Stored items

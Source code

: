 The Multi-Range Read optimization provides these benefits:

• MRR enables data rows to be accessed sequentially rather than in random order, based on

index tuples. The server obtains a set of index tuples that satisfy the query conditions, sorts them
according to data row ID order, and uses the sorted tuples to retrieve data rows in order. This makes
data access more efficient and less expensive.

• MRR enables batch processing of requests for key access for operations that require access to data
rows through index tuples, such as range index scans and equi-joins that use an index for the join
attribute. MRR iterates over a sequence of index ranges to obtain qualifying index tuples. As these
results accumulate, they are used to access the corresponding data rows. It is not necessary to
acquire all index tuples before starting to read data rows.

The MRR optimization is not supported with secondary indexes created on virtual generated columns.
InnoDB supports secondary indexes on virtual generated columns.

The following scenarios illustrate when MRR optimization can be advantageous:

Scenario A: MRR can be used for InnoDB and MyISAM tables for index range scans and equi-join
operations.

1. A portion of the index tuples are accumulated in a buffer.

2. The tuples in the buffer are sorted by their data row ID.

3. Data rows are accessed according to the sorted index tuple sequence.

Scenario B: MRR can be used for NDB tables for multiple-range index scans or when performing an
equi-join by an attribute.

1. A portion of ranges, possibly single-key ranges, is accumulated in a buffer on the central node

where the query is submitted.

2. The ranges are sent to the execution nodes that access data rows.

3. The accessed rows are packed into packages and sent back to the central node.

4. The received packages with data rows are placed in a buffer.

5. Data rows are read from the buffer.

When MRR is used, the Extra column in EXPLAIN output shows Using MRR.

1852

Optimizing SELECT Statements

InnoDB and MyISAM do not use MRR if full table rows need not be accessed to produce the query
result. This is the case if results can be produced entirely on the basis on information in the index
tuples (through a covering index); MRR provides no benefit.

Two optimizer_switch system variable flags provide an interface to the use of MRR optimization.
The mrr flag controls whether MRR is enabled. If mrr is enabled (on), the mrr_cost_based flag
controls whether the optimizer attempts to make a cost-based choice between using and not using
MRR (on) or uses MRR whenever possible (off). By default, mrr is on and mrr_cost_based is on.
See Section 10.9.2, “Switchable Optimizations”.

#### [ACTION ITEM]
Once you reach the line with "Optimizing SELECT Statements" in the data above, copy it and every line after it exactly, up to and including the line with "tuples (through a".

#### [WRITTEN RESPONSE]
Optimizing SELECT Statements

InnoDB and MyISAM do not use MRR if full table rows need not be accessed to produce the query
result. This is the case if results can be produced entirely on the basis on information in the index
tuples (through a covering index); MRR provides no benefit.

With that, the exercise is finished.